A fine chemical plant's 30t/h ammonium sulfate and ammonium chloride triple-effect evaporation crystallization process

Process Scheme

1. Material Characteristics Reassessment

Laboratory tests on the mixed brine wastewater at 180℃ confirmed that ammonium sulfate begins to decompose at ≥95℃, and ammonium chloride sublimates more rapidly at ≥85℃. Combined with XRD patterns, the crystal precipitation sequence was determined: Na₂SO₄·10H₂O precipitates first, followed by (NH₄)₂SO₄, and finally NH₄Cl. Based on this pattern, a combination of "triple-effect co-current flow + two-stage crystallization + cryogenic denitrification" was adopted to avoid co-crystallization of ammonium sulfate and ammonium chloride.

2. Overall Flow Description

Raw material tank area → pH fine-tuning (adding 20ppm H₂SO₄ to suppress ammonia escape) → Plate preheating (recovering sensible heat from condensate to 62℃) → Effect I (heating chamber φ38×3mm, 316L tube side, Q345R shell side) → Effect II → Effect III → First-stage Oslo crystallizer (ammonium sulfate) → Thickener → WH-800 horizontal centrifuge → Airflow drying (120℃, residence time 3s) → Ton bag packaging.

The mother liquor from the third-effect evaporator undergoes plate and frame filter press purification and freeze crystallization (-5℃, vacuum 0.09MPa) to remove Na₂SO₄·10H₂O before entering the secondary DTB crystallizer (ammonium chloride).
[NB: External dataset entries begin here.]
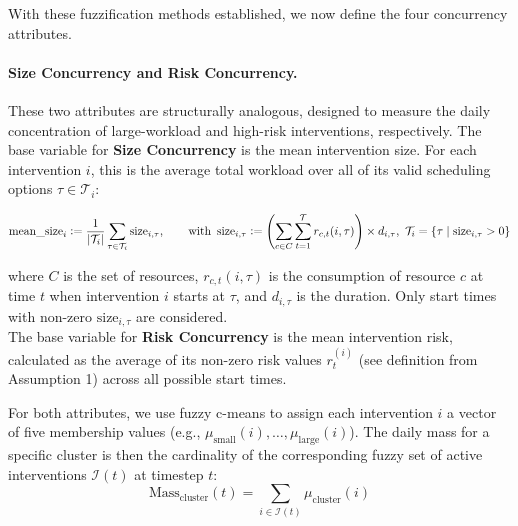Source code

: With these fuzzification methods established, we now define the four concurrency attributes.

\paragraph{Size Concurrency and Risk Concurrency.}
These two attributes are structurally analogous, designed to measure the daily concentration of large-workload and high-risk interventions, respectively. The base variable for \textbf{Size Concurrency} is the mean intervention size. For each intervention $i$, this is the average total workload over all of its valid scheduling options $\tau \in \mathcal{T}_i$:

\[
    \text{mean\_size}_i \mathrel{\mathop:}= \frac{1}{|\mathcal{T}_i|} \sum_{\tau\in \mathcal{T}_i} \text{size}_{i,\tau},
    \qquad \text{with }\,
    \text{size}_{i,\tau} \mathrel{\mathop:}= \left(\sum_{c \in C} \sum_{t=1}^{\mathcal{T}} r_{c,t}(i,\tau)\right) \times d_{i,\tau}, \,\, \mathcal{T}_i = \{ \tau \mid \text{size}_{i,\tau} > 0 \}
\]

where \(C\) is the set of resources, \(r_{c,t}(i,\tau)\) is the consumption of resource \(c\) at time \(t\) when intervention \(i\) starts at \(\tau\), and \(d_{i,\tau}\) is the duration. Only start times with non-zero \(\text{size}_{i,\tau}\) are considered. \\
The base variable for \textbf{Risk Concurrency} is the mean intervention risk, calculated as the average of its non-zero risk values $r_t^{(i)}$ (see definition from Assumption 1) across all possible start times. 

For both attributes, we use fuzzy c-means to assign each intervention $i$ a vector of five membership values (e.g., $\mu_{\text{small}}(i), \dots, \mu_{\text{large}}(i)$). The daily mass for a specific cluster is then the cardinality of the corresponding fuzzy set of active interventions $\mathcal{I}(t)$ at timestep $t$:
\[
    \text{Mass}_{\text{cluster}}(t) = \sum_{i \in \mathcal{I}(t)} \mu_{\text{cluster}}(i)
\]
It then undergoes centrifugation, fluidized bed drying, and automatic packaging.

3. Main parameters of the triple-effect evaporator:

• Rated evaporation capacity:30 t/h; 

• Feed concentration: 15%; 

• Discharge solid content: 38%–40%.

• First effect: Temperature 88℃, Vacuum -0.02MPa, Evaporation capacity: 11.5 t/h;

• Second effect: Temperature 72℃, Vacuum -0.06MPa, Evaporation capacity: 10.0 t/h;

• Third effect: Temperature 58℃, Vacuum -0.085MPa, Evaporation capacity: 8.5 t/h.

• Overall heat transfer coefficient: ≥3800 W·m⁻²·K⁻¹ for single-effect cooling, ≥2200 W·m⁻²·K⁻¹ for triple-effect cooling; steam consumption: 11 t/h (0.45 t/t water); cooling water circulation rate: 520 m³/h (Δt=8℃).
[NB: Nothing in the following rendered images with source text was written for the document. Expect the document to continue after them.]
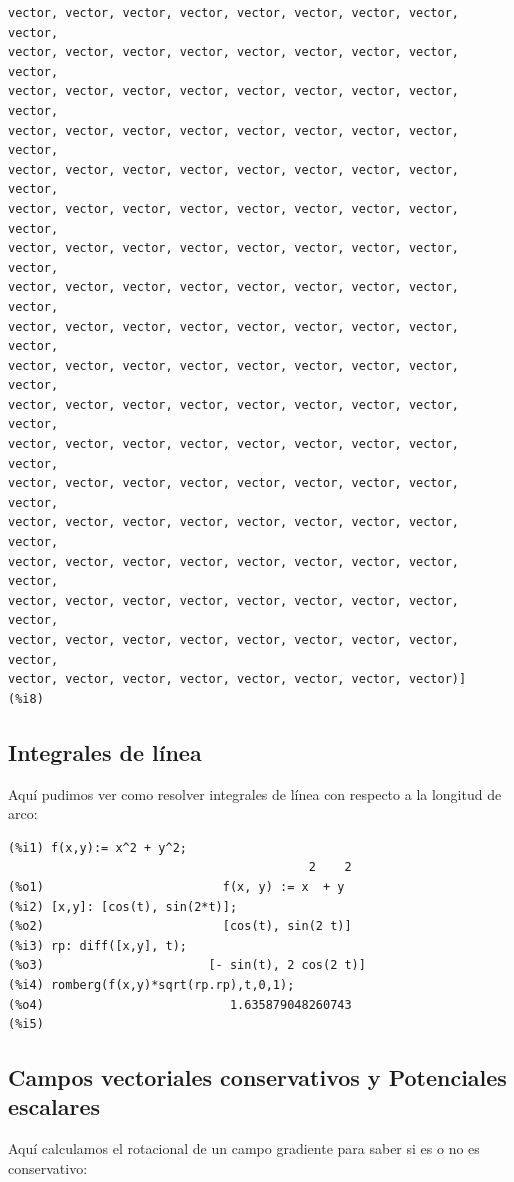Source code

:\documentclass[12pt,letterpaper]{article}
\begin{document}
\begin{verbatim}
vector, vector, vector, vector, vector, vector, vector, vector, vector, 
vector, vector, vector, vector, vector, vector, vector, vector, vector, 
vector, vector, vector, vector, vector, vector, vector, vector, vector, 
vector, vector, vector, vector, vector, vector, vector, vector, vector, 
vector, vector, vector, vector, vector, vector, vector, vector, vector, 
vector, vector, vector, vector, vector, vector, vector, vector, vector, 
vector, vector, vector, vector, vector, vector, vector, vector, vector, 
vector, vector, vector, vector, vector, vector, vector, vector, vector, 
vector, vector, vector, vector, vector, vector, vector, vector, vector, 
vector, vector, vector, vector, vector, vector, vector, vector, vector, 
vector, vector, vector, vector, vector, vector, vector, vector, vector, 
vector, vector, vector, vector, vector, vector, vector, vector, vector, 
vector, vector, vector, vector, vector, vector, vector, vector, vector, 
vector, vector, vector, vector, vector, vector, vector, vector, vector, 
vector, vector, vector, vector, vector, vector, vector, vector, vector, 
vector, vector, vector, vector, vector, vector, vector, vector, vector, 
vector, vector, vector, vector, vector, vector, vector, vector, vector, 
vector, vector, vector, vector, vector, vector, vector, vector)]
(%i8) 
\end{verbatim}

\subsection{Integrales de línea}
Aquí pudimos ver como resolver integrales de línea con respecto a la longitud de arco: 

\begin{verbatim}
(%i1) f(x,y):= x^2 + y^2;
                                          2    2
(%o1)                         f(x, y) := x  + y
(%i2) [x,y]: [cos(t), sin(2*t)];
(%o2)                         [cos(t), sin(2 t)]
(%i3) rp: diff([x,y], t);
(%o3)                       [- sin(t), 2 cos(2 t)]
(%i4) romberg(f(x,y)*sqrt(rp.rp),t,0,1);
(%o4)                          1.635879048260743
(%i5) 
\end{verbatim}

\subsection{Campos vectoriales conservativos y Potenciales escalares}
Aquí calculamos el rotacional de un campo gradiente para saber si es o no es conservativo:
\end{document}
Equipment Selection and Materials

1. Heater: The first effect uses 316L/carbon steel composite plate; the second and third effects are all 316L to avoid chloride ion pitting corrosion.
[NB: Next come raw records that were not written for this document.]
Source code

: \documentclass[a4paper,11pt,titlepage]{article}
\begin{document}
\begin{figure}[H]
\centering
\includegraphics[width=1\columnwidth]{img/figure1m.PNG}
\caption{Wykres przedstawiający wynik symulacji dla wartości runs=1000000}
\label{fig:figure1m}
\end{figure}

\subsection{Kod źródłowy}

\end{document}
2. Evaporation Chamber: φ3600×8000mm, top equipped with a double-layer wire mesh demister (316L, 99.5% retention rate), bottom with a 60° cone angle + side-mounted forced circulation pump (flow rate 6000m³/h, head 6m, frequency conversion), ensuring a crystal slurry flow rate of 2.8m/s and a scaling cycle ≥12 days.

3. Condenser: Mixing + surface type dual-stage condenser, secondary steam condensate TDS ≤50mg/L, reused for boiler feedwater.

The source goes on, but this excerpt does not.